══ RAW DATA

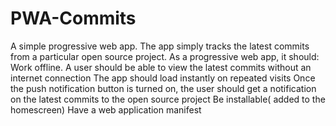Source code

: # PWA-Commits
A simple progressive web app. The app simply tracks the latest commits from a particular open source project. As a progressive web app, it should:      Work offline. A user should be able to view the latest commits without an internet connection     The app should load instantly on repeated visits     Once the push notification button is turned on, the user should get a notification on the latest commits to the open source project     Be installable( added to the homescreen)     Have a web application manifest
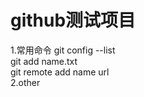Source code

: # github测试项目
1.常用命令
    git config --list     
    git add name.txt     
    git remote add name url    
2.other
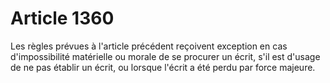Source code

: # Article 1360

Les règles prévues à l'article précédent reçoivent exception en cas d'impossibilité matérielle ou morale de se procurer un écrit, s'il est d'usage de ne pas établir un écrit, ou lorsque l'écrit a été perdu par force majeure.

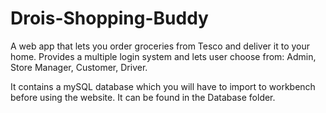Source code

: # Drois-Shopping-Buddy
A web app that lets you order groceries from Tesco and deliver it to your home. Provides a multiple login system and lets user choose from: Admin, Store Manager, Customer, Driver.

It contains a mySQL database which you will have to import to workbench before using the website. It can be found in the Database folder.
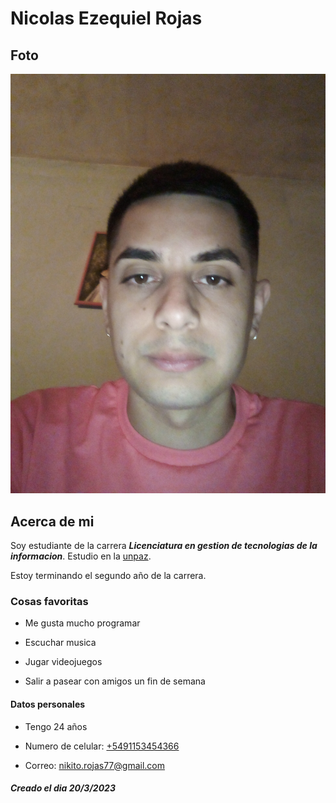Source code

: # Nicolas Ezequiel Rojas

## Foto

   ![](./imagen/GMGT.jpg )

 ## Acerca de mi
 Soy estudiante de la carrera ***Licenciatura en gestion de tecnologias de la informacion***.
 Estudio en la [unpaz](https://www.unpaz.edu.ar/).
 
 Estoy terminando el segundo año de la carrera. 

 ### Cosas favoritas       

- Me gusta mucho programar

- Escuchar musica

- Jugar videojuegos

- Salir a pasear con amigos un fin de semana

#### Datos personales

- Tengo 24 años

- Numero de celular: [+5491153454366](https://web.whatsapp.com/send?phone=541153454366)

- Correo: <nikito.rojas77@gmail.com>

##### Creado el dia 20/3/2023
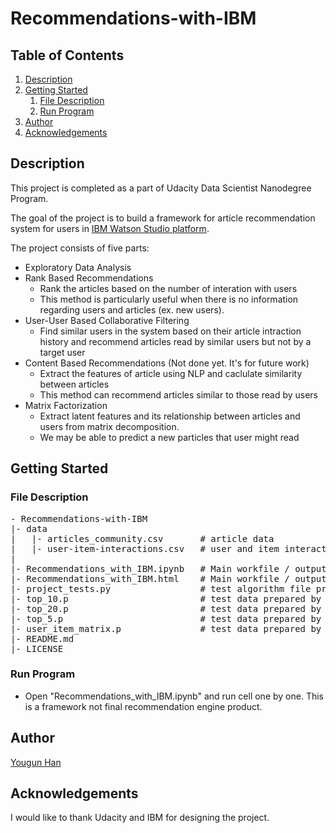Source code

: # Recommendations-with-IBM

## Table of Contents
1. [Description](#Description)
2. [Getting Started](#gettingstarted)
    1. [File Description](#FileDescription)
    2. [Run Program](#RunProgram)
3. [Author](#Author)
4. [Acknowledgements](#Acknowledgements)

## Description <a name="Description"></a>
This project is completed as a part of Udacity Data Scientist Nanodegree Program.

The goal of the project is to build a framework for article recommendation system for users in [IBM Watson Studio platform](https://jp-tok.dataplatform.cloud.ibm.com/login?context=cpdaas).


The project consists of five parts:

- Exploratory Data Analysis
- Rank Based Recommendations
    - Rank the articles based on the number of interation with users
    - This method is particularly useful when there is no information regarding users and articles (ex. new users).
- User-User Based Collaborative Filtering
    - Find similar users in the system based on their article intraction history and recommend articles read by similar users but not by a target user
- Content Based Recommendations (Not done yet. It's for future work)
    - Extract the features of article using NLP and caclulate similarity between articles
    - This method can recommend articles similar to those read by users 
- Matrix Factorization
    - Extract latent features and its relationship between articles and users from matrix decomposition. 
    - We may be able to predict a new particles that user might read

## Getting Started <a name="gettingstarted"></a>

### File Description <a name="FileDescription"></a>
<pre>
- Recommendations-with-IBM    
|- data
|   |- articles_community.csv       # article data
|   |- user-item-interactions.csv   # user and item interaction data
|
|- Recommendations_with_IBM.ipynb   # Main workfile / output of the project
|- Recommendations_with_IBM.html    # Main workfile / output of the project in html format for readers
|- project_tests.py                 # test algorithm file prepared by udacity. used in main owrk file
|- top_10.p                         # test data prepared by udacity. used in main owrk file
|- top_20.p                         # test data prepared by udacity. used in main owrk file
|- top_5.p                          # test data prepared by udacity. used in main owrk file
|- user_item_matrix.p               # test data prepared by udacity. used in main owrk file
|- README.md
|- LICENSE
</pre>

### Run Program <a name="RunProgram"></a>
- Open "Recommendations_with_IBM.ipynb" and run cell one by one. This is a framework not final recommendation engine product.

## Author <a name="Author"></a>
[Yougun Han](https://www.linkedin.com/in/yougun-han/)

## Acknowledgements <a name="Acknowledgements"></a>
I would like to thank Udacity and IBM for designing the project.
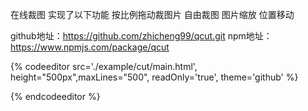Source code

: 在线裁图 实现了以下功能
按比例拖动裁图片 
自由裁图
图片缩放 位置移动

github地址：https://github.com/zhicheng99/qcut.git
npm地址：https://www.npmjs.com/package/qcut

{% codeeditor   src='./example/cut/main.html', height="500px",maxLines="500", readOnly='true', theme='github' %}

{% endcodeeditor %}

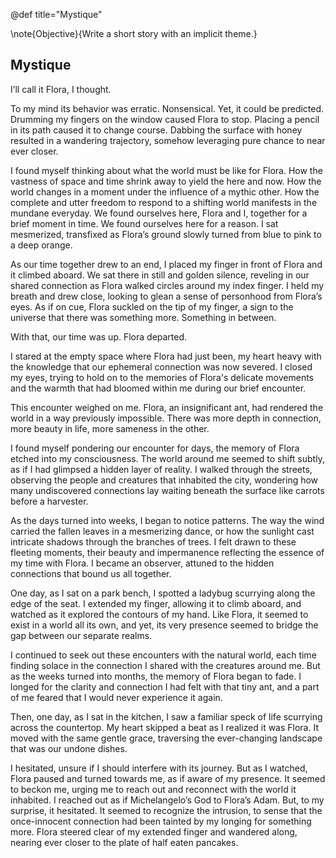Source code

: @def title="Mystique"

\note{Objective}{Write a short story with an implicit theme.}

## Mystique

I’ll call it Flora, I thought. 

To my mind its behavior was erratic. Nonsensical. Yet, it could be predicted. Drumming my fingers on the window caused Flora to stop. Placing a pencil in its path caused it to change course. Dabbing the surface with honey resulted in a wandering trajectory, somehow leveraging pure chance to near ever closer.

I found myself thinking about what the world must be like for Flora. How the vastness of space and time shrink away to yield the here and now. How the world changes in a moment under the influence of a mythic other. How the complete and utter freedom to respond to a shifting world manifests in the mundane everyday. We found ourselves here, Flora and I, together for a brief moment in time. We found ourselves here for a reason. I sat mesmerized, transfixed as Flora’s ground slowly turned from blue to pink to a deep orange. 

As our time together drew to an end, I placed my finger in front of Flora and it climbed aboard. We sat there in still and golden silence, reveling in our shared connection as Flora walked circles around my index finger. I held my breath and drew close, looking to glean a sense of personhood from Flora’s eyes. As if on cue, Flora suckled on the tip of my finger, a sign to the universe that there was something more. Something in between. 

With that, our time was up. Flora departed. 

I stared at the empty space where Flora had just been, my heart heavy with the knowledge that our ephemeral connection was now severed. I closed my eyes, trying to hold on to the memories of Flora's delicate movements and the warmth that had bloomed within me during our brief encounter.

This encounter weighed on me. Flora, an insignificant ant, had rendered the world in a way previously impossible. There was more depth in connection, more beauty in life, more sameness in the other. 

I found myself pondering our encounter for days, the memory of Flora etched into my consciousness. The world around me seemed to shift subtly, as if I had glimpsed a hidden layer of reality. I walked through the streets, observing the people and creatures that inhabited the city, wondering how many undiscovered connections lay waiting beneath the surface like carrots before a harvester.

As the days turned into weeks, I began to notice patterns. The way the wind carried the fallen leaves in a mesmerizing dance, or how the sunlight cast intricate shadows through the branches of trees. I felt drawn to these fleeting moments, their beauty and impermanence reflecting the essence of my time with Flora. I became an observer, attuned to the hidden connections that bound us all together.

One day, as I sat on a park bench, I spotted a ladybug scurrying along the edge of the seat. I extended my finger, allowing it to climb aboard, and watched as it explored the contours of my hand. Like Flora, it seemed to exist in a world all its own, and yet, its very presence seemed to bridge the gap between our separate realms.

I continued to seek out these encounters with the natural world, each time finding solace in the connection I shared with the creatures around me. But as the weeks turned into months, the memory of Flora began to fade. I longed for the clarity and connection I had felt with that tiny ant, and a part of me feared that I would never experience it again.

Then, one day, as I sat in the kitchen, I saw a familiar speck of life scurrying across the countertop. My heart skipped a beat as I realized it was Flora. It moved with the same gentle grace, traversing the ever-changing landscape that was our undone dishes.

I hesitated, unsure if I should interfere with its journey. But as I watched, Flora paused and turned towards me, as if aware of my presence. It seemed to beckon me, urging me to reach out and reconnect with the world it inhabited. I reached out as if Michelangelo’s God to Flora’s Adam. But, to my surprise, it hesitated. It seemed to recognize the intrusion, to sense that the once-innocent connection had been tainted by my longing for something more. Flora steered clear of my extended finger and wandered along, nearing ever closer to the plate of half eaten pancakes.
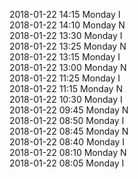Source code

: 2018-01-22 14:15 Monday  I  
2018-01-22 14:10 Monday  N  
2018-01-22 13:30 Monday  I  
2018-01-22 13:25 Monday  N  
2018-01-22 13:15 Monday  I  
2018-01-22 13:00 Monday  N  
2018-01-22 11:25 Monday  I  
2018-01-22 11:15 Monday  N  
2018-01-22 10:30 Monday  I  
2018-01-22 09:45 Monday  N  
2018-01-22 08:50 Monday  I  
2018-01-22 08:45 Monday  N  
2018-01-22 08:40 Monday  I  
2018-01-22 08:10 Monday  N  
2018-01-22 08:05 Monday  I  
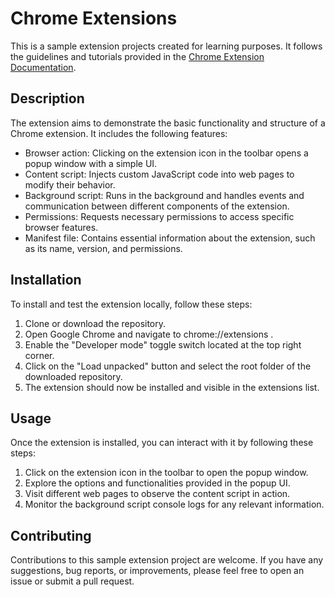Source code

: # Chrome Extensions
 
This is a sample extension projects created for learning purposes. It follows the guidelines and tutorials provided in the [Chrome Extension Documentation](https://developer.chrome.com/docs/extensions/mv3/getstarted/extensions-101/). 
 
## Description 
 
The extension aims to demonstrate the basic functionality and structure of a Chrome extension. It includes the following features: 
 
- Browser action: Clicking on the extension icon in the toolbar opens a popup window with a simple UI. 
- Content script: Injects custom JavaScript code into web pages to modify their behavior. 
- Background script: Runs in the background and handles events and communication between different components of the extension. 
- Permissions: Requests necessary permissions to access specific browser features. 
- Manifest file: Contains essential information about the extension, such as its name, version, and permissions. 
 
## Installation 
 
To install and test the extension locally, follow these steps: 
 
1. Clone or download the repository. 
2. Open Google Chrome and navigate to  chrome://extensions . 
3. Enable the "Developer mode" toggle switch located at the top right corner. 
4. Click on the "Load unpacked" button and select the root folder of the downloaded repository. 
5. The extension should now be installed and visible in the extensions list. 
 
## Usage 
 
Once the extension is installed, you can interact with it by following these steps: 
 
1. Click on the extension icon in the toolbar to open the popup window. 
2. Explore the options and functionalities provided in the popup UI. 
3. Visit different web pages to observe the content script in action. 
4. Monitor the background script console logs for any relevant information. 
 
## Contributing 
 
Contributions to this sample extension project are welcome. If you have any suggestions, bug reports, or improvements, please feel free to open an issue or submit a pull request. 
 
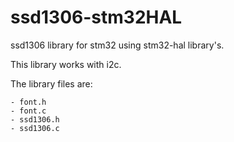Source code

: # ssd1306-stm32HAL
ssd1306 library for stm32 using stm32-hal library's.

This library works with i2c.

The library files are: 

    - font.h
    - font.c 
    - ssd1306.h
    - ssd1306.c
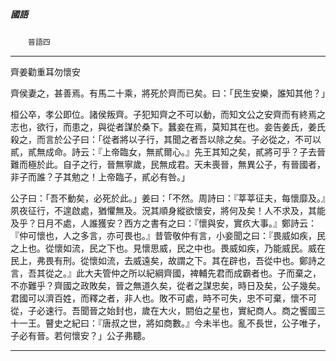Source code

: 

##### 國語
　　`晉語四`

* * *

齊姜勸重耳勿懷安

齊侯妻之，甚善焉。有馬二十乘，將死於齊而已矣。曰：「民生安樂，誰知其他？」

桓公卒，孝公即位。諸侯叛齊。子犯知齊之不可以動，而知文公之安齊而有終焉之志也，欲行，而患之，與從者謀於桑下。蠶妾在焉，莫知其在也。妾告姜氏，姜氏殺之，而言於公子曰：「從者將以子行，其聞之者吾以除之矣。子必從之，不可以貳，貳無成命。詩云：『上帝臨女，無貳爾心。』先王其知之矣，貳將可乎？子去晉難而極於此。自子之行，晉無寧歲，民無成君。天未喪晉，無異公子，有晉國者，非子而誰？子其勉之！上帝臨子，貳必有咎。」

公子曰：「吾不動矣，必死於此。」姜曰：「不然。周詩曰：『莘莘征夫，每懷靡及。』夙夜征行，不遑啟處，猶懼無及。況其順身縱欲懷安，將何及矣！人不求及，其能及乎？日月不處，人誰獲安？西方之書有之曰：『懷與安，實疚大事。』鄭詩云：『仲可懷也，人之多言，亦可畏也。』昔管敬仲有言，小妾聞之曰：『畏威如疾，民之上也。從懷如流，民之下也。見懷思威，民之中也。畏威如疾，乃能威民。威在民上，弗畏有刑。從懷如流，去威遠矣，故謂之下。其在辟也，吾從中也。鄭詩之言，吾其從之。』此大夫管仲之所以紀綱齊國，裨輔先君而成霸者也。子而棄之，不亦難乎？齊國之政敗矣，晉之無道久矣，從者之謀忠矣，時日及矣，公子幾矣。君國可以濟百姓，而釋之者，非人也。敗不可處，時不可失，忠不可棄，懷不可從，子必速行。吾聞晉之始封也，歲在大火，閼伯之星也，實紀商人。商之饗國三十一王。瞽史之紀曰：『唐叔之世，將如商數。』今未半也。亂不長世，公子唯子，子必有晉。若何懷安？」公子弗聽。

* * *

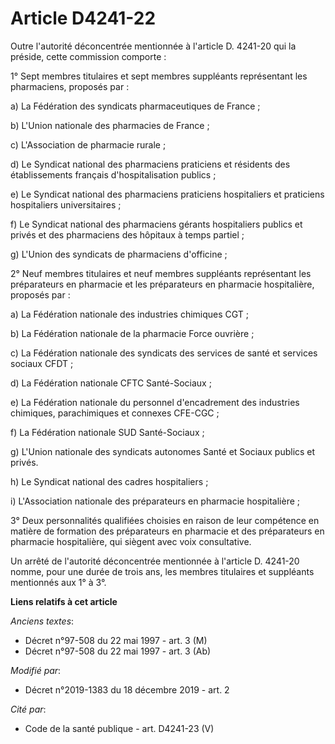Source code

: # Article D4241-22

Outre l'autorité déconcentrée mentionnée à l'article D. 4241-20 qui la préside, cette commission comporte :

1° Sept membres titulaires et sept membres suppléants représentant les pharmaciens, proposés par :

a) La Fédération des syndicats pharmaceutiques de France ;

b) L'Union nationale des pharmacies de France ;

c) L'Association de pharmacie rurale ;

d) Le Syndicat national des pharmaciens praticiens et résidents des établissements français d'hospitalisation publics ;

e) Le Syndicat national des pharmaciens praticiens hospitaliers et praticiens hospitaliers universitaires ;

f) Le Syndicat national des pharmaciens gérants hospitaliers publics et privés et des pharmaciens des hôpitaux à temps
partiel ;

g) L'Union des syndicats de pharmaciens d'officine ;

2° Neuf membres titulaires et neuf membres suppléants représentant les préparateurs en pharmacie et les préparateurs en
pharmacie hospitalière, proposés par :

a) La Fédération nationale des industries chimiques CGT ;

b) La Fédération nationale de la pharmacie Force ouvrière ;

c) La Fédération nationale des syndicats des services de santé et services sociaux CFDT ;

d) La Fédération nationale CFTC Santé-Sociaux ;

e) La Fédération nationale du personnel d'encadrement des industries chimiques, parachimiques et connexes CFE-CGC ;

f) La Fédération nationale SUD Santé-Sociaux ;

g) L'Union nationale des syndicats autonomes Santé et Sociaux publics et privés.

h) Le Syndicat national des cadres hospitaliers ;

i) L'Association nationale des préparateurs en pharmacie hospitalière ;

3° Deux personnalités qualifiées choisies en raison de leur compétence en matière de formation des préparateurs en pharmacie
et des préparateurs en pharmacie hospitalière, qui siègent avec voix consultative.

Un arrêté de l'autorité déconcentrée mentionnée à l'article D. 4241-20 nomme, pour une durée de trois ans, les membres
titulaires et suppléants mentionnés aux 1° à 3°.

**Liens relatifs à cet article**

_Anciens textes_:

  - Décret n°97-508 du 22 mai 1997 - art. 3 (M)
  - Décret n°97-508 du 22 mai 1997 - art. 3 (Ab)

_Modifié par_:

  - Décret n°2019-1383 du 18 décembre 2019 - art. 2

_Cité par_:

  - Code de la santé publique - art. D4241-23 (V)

════

#### [WHAT YOU WILL DO]
Look through the data above for the word "provided". Report each line where it occurs.

#### [ANSWER BOX]
This is a sample extension projects created for learning purposes. It follows the guidelines and tutorials provided in the [Chrome Extension Documentation](https://developer.chrome.com/docs/extensions/mv3/getstarted/extensions-101/). 
2. Explore the options and functionalities provided in the popup UI. 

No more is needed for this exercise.